Published on 12:00 AM, June 08, 2019

Tangents

The Sense of Smell

The morning sky was ominously dark but the wind kept the rain to a thin drizzle. I was walking home after running in the park. As I passed under a tall, dark and leafy tree by the school my nostrils caught the whiff of an intensely sweet fragrance. I looked for its source and, sure enough, the wind had carpeted the sidewalk with star-shaped white Bokul flowers from that tree.

The scent transported me back to my childhood in Sylhet many years ago. I was blessed to have two extraordinary grandmothers who instilled in me a love of nature. My paternal grandmother, Dadu, often took me for a morning walk. I would wake at the crack of dawn and wait impatiently for her to get ready. Crossing the large wrought-iron gates of our house in Lama Bazar, we turned left and walk towards Kuar Par. We would stop in front of Shadhu Babu’s house, where a massive tall Bokul tree stood just inside the gate. Here we stopped and I filled my pockets with handfuls of Bokul flowers whose fragrance I loved.

Memories of my maternal grandmother, Nanu, are also replete with scents. Near her house inside the compound of Ahia Villa was a Shefali tree, and to this day, the scent of these flowers – more elegant and refined, less intoxicating than Bokul’s – takes me back to my grandmother’s house.

I also associate scents with childhood festivals. Shab-e-barat smelled of gunpowder because of the fire crackers we waited for all year. A secondary fragrance was that of a special halwa, called Tushar Shinni, which was cooked on that day. Gunpowder – along with grass and mud - was also the smell of hunting trips with my uncle. Never a hunter, I nevertheless loved those trips because of the outdoor adventure. Rather Mela, the chariot day of the Hindus, wore a distinctive leafy smell because that was the day we played Fotang – smashing green pellet-like fruits of the Pishti plant into a bamboo tube and expelling them with great force using a piston. Eid came with its own array of fragrances, including Attar and my mother’s delicious food.

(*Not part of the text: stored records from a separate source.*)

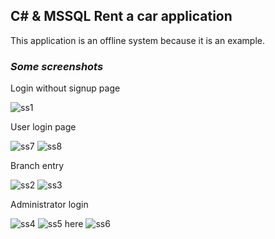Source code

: ## **C# & MSSQL Rent a car application**

This application is an offline system because it is an example.

### ***Some screenshots***

Login without signup page

![ss1](https://i.ibb.co/kMxXSXD/Screenshot-1.png)

User login page

![ss7](https://i.ibb.co/QHH0T1L/Screenshot-7.png)
![ss8](https://i.ibb.co/JcP1mDJ/Screenshot-8.png)

Branch entry

![ss2](https://i.ibb.co/t4WXGkt/Screenshot-2.png)
![ss3](https://i.ibb.co/yyvxw52/Screenshot-3.png)
  
Administrator login

![ss4](https://i.ibb.co/7vXKMF6/Screenshot-4.png)
![ss5 here](https://i.ibb.co/MGZBRD3/Screenshot-5.png)
![ss6](https://i.ibb.co/QHhX2JZ/Screenshot-6.png)
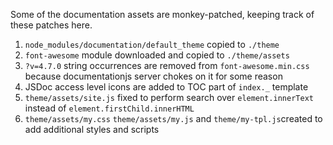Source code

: Some of the documentation assets are monkey-patched, keeping track of these patches here.

1. `node_modules/documentation/default_theme` copied to `./theme`
2. `font-awesome` module downloaded and copied to `./theme/assets`
3. `?v=4.7.0` string occurrences are removed from `font-awesome.min.css` because documentationjs server chokes on it for some reason
4. JSDoc access level icons are added to TOC part of `index._` template
5. `theme/assets/site.js` fixed to perform search over `element.innerText` instead of `element.firstChild.innerHTML`
6. `theme/assets/my.css` `theme/assets/my.js` and `theme/my-tpl.js`created to add additional styles and scripts
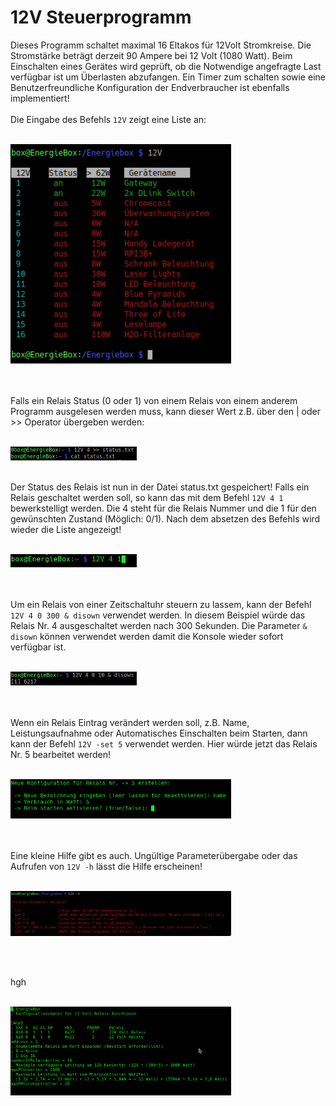 
# 12V Steuerprogramm

Dieses Programm schaltet maximal 16 Eltakos für 12Volt Stromkreise.
Die Stromstärke beträgt derzeit 90 Ampere bei 12 Volt (1080 Watt).
Beim Einschalten eines Gerätes wird geprüft, ob die Notwendige 
angefragte Last verfügbar ist um Überlasten abzufangen.
Ein Timer zum schalten sowie eine Benutzerfreundliche Konfiguration
der Endverbraucher ist ebenfalls implementiert!
<br>
<br>
Die Eingabe des Befehls `12V` zeigt eine Liste an:<br><br>
<p align="left"> 
    <img src="img/main.png" style="width: 70%;" alt="12V" >
</p>
<br><br>
Falls ein Relais Status (0 oder 1) von einem Relais von einem
anderem Programm ausgelesen werden muss, kann dieser Wert z.B. 
über den | oder >> Operator übergeben werden:
<br><br>
<p align="left"> 
    <img src="img/statusRelais.png" style="width: 40%;" alt="Relais Status von Relais Nr. 4" >
</p><br>
Der Status des Relais ist nun in der Datei status.txt gespeichert!
Falls ein Relais geschaltet werden soll, so kann das mit dem Befehl  
<code>12V 4 1</code> bewerkstelligt werden. Die 4 steht für die Relais Nummer und die
1 für den gewünschten Zustand (Möglich: 0/1). Nach dem absetzen des Befehls wird wieder die Liste angezeigt!
<br><br>
<p align="left"> 
    <img src="img/set.png" style="width: 40%;" alt="Relais Status von Relais Nr. 4 einschalten" >
</p><br>
<br>
Um ein Relais von einer Zeitschaltuhr steuern zu lassem, kann der Befehl <code>12V 4 0 300 & disown</code> verwendet 
werden. In diesem Beispiel würde das Relais Nr. 4 ausgeschaltet werden nach 300 Sekunden. Die Parameter <code>& disown</code>
können verwendet werden damit die Konsole wieder sofort verfügbar ist.
<br><br>
<p align="left"> 
    <img src="img/set_time.png" style="width: 40%;" alt="Relais Status von Relais Nr. 4 nach 300 Sekunden ausschalten" >
</p><br><br>
Wenn ein Relais Eintrag verändert werden soll, z.B. Name, Leistungsaufnahme oder Automatisches Einschalten beim Starten,
dann kann der Befehl <code>12V -set 5</code> verwendet werden. Hier würde jetzt das Relais Nr. 5 bearbeitet werden!
<br><br>
<p align="left"> 
    <img src="img/set_menu.png" style="width: 70%;" alt="12V Gerät konfigurieren" >
</p><br><br>
Eine kleine Hilfe gibt es auch. Ungültige Parameterübergabe oder das Aufrufen von <code>12V -h</code> lässt die Hilfe erscheinen!
<br><br>
<p align="left"> 
    <img src="img/help.png" style="width: 70%;" alt="12V Hilfe anzeigen" >
</p><br><br>

hgh
<br><br>
<p align="left"> 
    <img src="img/config.png" style="width: 70%;" alt="12V config.ini anpassen" >
</p><br>




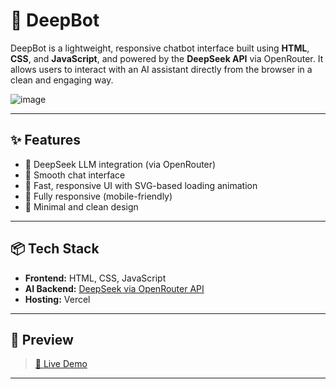 # 🤖 DeepBot

DeepBot is a lightweight, responsive chatbot interface built using **HTML**, **CSS**, and **JavaScript**, and powered by the **DeepSeek API** via OpenRouter. It allows users to interact with an AI assistant directly from the browser in a clean and engaging way.

![image](https://github.com/user-attachments/assets/59527579-c878-475c-8f9c-4e99ff4c4aac)

---

## ✨ Features

- 🧠 DeepSeek LLM integration (via OpenRouter)
- 💬 Smooth chat interface
- 🚀 Fast, responsive UI with SVG-based loading animation
- 📱 Fully responsive (mobile-friendly)
- 🎨 Minimal and clean design

---

## 📦 Tech Stack

- **Frontend:** HTML, CSS, JavaScript
- **AI Backend:** [DeepSeek via OpenRouter API](https://openrouter.ai)
- **Hosting:** Vercel 

---

## 📸 Preview

> [🔗 Live Demo](https://your-live-demo-link.com)

---


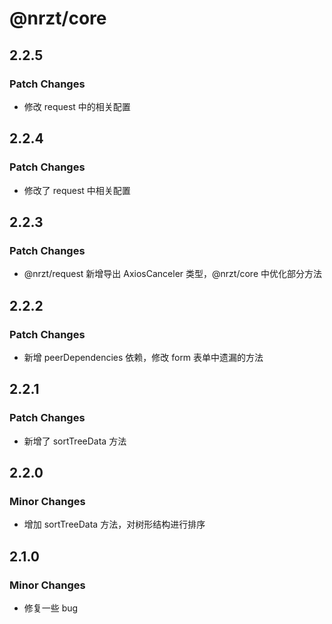# @nrzt/core

## 2.2.5

### Patch Changes

- 修改 request 中的相关配置

## 2.2.4

### Patch Changes

- 修改了 request 中相关配置

## 2.2.3

### Patch Changes

- @nrzt/request 新增导出 AxiosCanceler 类型，@nrzt/core 中优化部分方法

## 2.2.2

### Patch Changes

- 新增 peerDependencies 依赖，修改 form 表单中遗漏的方法

## 2.2.1

### Patch Changes

- 新增了 sortTreeData 方法

## 2.2.0

### Minor Changes

- 增加 sortTreeData 方法，对树形结构进行排序

## 2.1.0

### Minor Changes

- 修复一些 bug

While vision is our most effective sense for learning and acquiring information, it is the sense of smell that takes us across the distances of time and space, tenderly touching our memories. Smell speaks to something deep inside us and cuts through to our emotions. Great authors know and use this fact effectively. For example, Gabriel Garcia Marquez starts his novel Love in the Time of Cholera associating the smell of bitter almonds with unrequited love. Car salesmen also know this: hence the irresistible smell that envelops you when you enter a new car.

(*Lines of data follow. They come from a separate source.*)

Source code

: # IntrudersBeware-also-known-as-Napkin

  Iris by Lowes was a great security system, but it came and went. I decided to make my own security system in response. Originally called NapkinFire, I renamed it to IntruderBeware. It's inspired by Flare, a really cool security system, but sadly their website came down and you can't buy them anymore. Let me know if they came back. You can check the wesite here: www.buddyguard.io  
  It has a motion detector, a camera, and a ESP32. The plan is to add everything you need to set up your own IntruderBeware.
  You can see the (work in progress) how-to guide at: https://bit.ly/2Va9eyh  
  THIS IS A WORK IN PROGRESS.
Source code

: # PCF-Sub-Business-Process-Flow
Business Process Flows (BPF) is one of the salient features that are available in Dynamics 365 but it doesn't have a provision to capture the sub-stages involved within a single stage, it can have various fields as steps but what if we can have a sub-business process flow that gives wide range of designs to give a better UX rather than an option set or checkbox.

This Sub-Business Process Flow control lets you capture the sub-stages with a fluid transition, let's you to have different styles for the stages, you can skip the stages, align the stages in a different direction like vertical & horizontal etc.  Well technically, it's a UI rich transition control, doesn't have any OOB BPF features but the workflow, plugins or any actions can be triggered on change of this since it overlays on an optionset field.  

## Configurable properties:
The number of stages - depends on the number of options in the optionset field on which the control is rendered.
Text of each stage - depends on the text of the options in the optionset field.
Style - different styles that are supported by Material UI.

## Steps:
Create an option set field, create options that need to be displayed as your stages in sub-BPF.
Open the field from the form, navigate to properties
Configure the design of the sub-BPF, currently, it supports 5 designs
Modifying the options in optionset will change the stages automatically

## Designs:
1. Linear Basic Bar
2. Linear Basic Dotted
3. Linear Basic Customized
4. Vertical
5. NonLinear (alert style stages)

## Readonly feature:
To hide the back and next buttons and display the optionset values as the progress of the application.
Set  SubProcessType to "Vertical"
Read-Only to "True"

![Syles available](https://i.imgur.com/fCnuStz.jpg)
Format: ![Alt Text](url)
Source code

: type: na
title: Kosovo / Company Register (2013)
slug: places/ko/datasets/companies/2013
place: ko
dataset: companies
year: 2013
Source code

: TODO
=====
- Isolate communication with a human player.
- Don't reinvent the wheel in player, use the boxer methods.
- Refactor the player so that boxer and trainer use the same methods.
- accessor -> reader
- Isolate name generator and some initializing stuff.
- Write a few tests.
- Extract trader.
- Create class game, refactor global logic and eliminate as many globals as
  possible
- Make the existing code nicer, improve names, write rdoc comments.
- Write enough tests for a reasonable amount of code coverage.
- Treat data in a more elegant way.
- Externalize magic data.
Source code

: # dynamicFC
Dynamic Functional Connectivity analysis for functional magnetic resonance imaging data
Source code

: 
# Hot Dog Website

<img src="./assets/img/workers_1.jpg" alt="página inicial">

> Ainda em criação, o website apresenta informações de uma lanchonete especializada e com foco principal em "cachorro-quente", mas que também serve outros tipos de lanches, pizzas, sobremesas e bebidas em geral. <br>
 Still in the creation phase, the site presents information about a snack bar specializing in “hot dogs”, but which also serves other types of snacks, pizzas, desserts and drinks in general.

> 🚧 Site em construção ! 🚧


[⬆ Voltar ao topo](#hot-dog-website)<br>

Over the years the association of some smells have changed for me. These days, for example, I appreciate the sour rotting smell of garbage which I once despised. That smell means organic waste is decomposing and that is good for our home planet (as opposed to non-biodegradable waste such as plastics.) Other smells attract me as much as they did on day one. High among them is the smell of new books and unopened newspapers.